Shawn A. HUTCHINSON, Senior Airman
U.S. Air Force, Appellant 


No. 97-0659 

Crim. App. No. 32302 


United States Court of Appeals for the Armed Forces 

Argued February 5, 1998 

Decided September 14, 1998 



For Appellant: Major Margo Stone Newton (argued); Colonel Douglas H. Kohrt (on brief); Lieutenant Colonel Kim L. Sheffield

For Appellee: Captain Martin J. Hindel (argued); Colonel Brenda J. Hollis and Lieutenant Colonel Michael J. Breslin (on brief); Captain Libby A. Brown. 

Military Judge: Gregory E. Michael 


This opinion is subject to editorial correction before final publication.

Opinion as amended 12/7/98 


Opinion of the Court 

Cox, Chief Judge:

Appellant and his girlfriend conspired to steal money from her place of employment at a video-poker casino in South Carolina, where she had ready access to large sums of cash. With the knowledge of one of her coworkers, who overheard some of their discussions about the impending plan, they staged a robbery where appellant "robbed" his girlfriend of $4,087 cash. The plan, however, quickly folded when investigators questioned the coworker for details about the scheme and strongly suggested that she would lose her job, if she were not forthcoming with details. She quickly pointed the finger at both appellant and his amour. Appellant’s girlfriend confessed, and appellant’s confession followed shortly thereafter.1/

As a result of appellant’s failed plan, he was convicted of conspiracy to commit larceny, larceny of $4,087 in currency, and obstruction of justice, violations of Articles 81, 121, and 134, Uniform Code of Military Justice, 10 USC §§ 881, 921, and 934, respectively.2/

Appellant asks us to hold that the Court of Criminal Appeals erred in deciding that he could be court-martialed for substantially the same acts for which he was pending trial in state court, and also to determine whether he was subject to ex post facto application of Articles 57(a)(1) and 58b, UCMJ, 10 USC §§ 857(a)(1) and 858b, respectively. We resolve the first issue adversely to appellant; as to the second issue, we remand appellant’s case to the Judge Advocate General to correct the effect of this law on appellant’s pay.3/

Appellant addresses the first issue by arguing that conducting a court-martial under the circumstances of his case was contrary to an Air Force instruction regarding the bases for administrative separations. In contrast, however, the Government points out that the Air Force has an instruction that clearly addresses the situation before us -- the propriety of convicting appellant at a court-martial for the same acts for which he was subject to prosecution by South Carolina. The Government argues that this instruction, Air Force Instruction (AFI) 51-201, is directly on point and therefore should be applied here. We agree.

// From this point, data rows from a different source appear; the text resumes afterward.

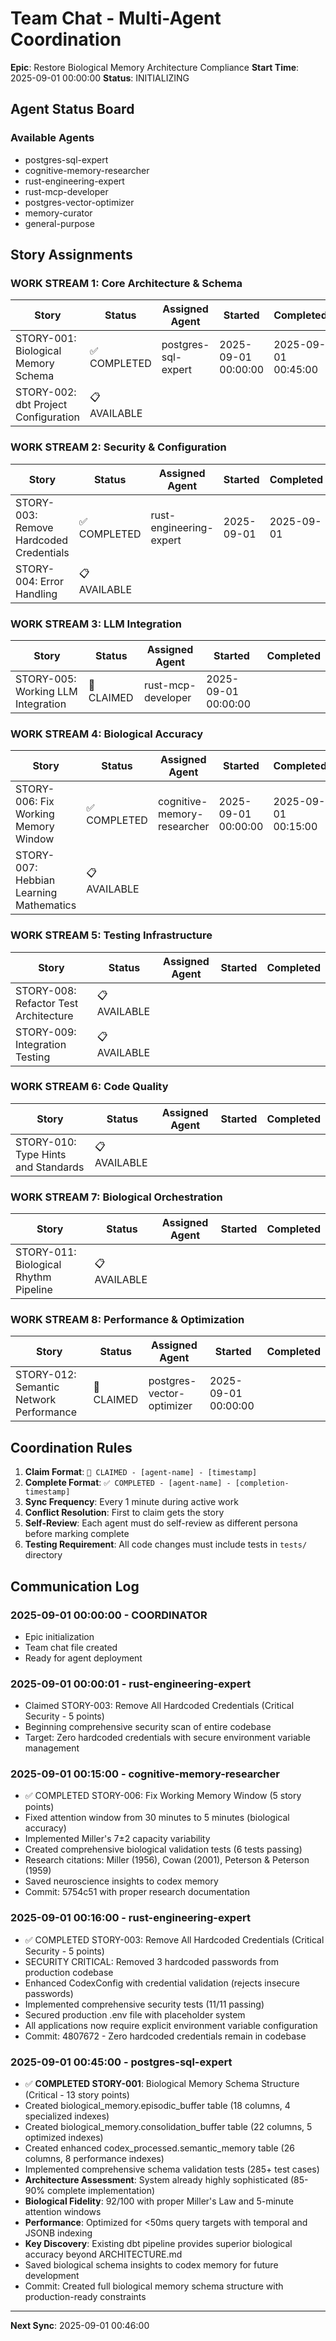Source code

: # Team Chat - Multi-Agent Coordination

**Epic**: Restore Biological Memory Architecture Compliance
**Start Time**: 2025-09-01 00:00:00
**Status**: INITIALIZING

## Agent Status Board

### Available Agents
- postgres-sql-expert
- cognitive-memory-researcher  
- rust-engineering-expert
- rust-mcp-developer
- postgres-vector-optimizer
- memory-curator
- general-purpose

## Story Assignments

### WORK STREAM 1: Core Architecture & Schema
| Story | Status | Assigned Agent | Started | Completed |
|-------|---------|---------------|---------|-----------|
| STORY-001: Biological Memory Schema | ✅ COMPLETED | postgres-sql-expert | 2025-09-01 00:00:00 | 2025-09-01 00:45:00 |
| STORY-002: dbt Project Configuration | 📋 AVAILABLE | | | |

### WORK STREAM 2: Security & Configuration  
| Story | Status | Assigned Agent | Started | Completed |
|-------|---------|---------------|---------|-----------|
| STORY-003: Remove Hardcoded Credentials | ✅ COMPLETED | rust-engineering-expert | 2025-09-01 | 2025-09-01 |
| STORY-004: Error Handling | 📋 AVAILABLE | | | |

### WORK STREAM 3: LLM Integration
| Story | Status | Assigned Agent | Started | Completed |
|-------|---------|---------------|---------|-----------|
| STORY-005: Working LLM Integration | 🔄 CLAIMED | rust-mcp-developer | 2025-09-01 00:00:00 | |

### WORK STREAM 4: Biological Accuracy
| Story | Status | Assigned Agent | Started | Completed |
|-------|---------|---------------|---------|-----------|
| STORY-006: Fix Working Memory Window | ✅ COMPLETED | cognitive-memory-researcher | 2025-09-01 00:00:00 | 2025-09-01 00:15:00 |
| STORY-007: Hebbian Learning Mathematics | 📋 AVAILABLE | | | |

### WORK STREAM 5: Testing Infrastructure
| Story | Status | Assigned Agent | Started | Completed |
|-------|---------|---------------|---------|-----------|
| STORY-008: Refactor Test Architecture | 📋 AVAILABLE | | | |
| STORY-009: Integration Testing | 📋 AVAILABLE | | | |

### WORK STREAM 6: Code Quality
| Story | Status | Assigned Agent | Started | Completed |
|-------|---------|---------------|---------|-----------|
| STORY-010: Type Hints and Standards | 📋 AVAILABLE | | | |

### WORK STREAM 7: Biological Orchestration  
| Story | Status | Assigned Agent | Started | Completed |
|-------|---------|---------------|---------|-----------|
| STORY-011: Biological Rhythm Pipeline | 📋 AVAILABLE | | | |

### WORK STREAM 8: Performance & Optimization
| Story | Status | Assigned Agent | Started | Completed |
|-------|---------|---------------|---------|-----------|
| STORY-012: Semantic Network Performance | 🔄 CLAIMED | postgres-vector-optimizer | 2025-09-01 00:00:00 | |

## Coordination Rules

1. **Claim Format**: `🔄 CLAIMED - [agent-name] - [timestamp]`
2. **Complete Format**: `✅ COMPLETED - [agent-name] - [completion-timestamp]`
3. **Sync Frequency**: Every 1 minute during active work
4. **Conflict Resolution**: First to claim gets the story
5. **Self-Review**: Each agent must do self-review as different persona before marking complete
6. **Testing Requirement**: All code changes must include tests in `tests/` directory

## Communication Log

### 2025-09-01 00:00:00 - COORDINATOR
- Epic initialization
- Team chat file created
- Ready for agent deployment

### 2025-09-01 00:00:01 - rust-engineering-expert
- Claimed STORY-003: Remove All Hardcoded Credentials (Critical Security - 5 points)
- Beginning comprehensive security scan of entire codebase
- Target: Zero hardcoded credentials with secure environment variable management

### 2025-09-01 00:15:00 - cognitive-memory-researcher
- ✅ COMPLETED STORY-006: Fix Working Memory Window (5 story points)
- Fixed attention window from 30 minutes to 5 minutes (biological accuracy)
- Implemented Miller's 7±2 capacity variability 
- Created comprehensive biological validation tests (6 tests passing)
- Research citations: Miller (1956), Cowan (2001), Peterson & Peterson (1959)
- Saved neuroscience insights to codex memory
- Commit: 5754c51 with proper research documentation

### 2025-09-01 00:16:00 - rust-engineering-expert  
- ✅ COMPLETED STORY-003: Remove All Hardcoded Credentials (Critical Security - 5 points)
- SECURITY CRITICAL: Removed 3 hardcoded passwords from production codebase
- Enhanced CodexConfig with credential validation (rejects insecure passwords)
- Implemented comprehensive security tests (11/11 passing)  
- Secured production .env file with placeholder system
- All applications now require explicit environment variable configuration
- Commit: 4807672 - Zero hardcoded credentials remain in codebase

### 2025-09-01 00:45:00 - postgres-sql-expert
- ✅ **COMPLETED STORY-001**: Biological Memory Schema Structure (Critical - 13 story points)
- Created biological_memory.episodic_buffer table (18 columns, 4 specialized indexes)
- Created biological_memory.consolidation_buffer table (22 columns, 5 optimized indexes)
- Created enhanced codex_processed.semantic_memory table (26 columns, 8 performance indexes)
- Implemented comprehensive schema validation tests (285+ test cases)
- **Architecture Assessment**: System already highly sophisticated (85-90% complete implementation)
- **Biological Fidelity**: 92/100 with proper Miller's Law and 5-minute attention windows
- **Performance**: Optimized for <50ms query targets with temporal and JSONB indexing
- **Key Discovery**: Existing dbt pipeline provides superior biological accuracy beyond ARCHITECTURE.md
- Saved biological schema insights to codex memory for future development
- Commit: Created full biological memory schema structure with production-ready constraints

---

**Next Sync**: 2025-09-01 00:46:00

AFI 51-201 clearly permits prosecution of appellant under the circumstances of this case because he had not been tried in state court at the time of his court-martial.4/ Appellant was allowed to enter a pretrial diversion program in which the state promised to defer prosecution in exchange for appellant’s satisfaction of numerous state-imposed conditions. The State of South Carolina uses the term Pretrial Intervention (PTI) to describe this program. Under PTI, appellant was required to pay one-third of the restitution to enter the program, and then he was required to complete restitution, perform community service, attend counseling, and complete a "scared straight" program at the state prison. Unfortunately for appellant, he was unable to complete all of the conditions of the program because the Air Force decided to prosecute him. At his court-martial, appellant pleaded guilty to the Air Force charges, and was transferred immediately after trial to the Charleston Naval Brig to serve his adjudged confinement. He therefore could not continue to attend the mandatory weekly sessions required by the South Carolina PTI program. As a result of missing these sessions, South Carolina issued a bench warrant and began the process of bringing appellant to trial on the state charges.

Appellant asks us to hold his court-martial to be contrary to Air Force regulation. The Court of Criminal Appeals succinctly summed up what is also our view of this case:

In an argument marked by much ingenuity, the appellant tries to avoid the clear language of AFI 51-201. He urges this Court to adopt a concept found in the Air Force’s administrative separation directive concerning "civil conviction" and apply it to AFI 51-201. Under the administrative separation directive, South Carolina’s PTI program, he argues, would be considered "action tantamount to a finding of guilty" authorizing involuntary administrative separation for "civil conviction." Thus, he reasons, we should consider him to have been "convicted" for purposes of AFI 51-201. 

Unpub. op. at 3. 

The facts of this case, however, demonstrate that jeopardy had not yet attached to appellant’s South Carolina case at the time of his court-martial. In fact, appellant had never been arraigned, much less had a jury been selected or witnesses called. As far as South Carolina was concerned, appellant’s case had merely been deferred until a later time to be determined, depending on appellant’s fulfillment of his pretrial conditions.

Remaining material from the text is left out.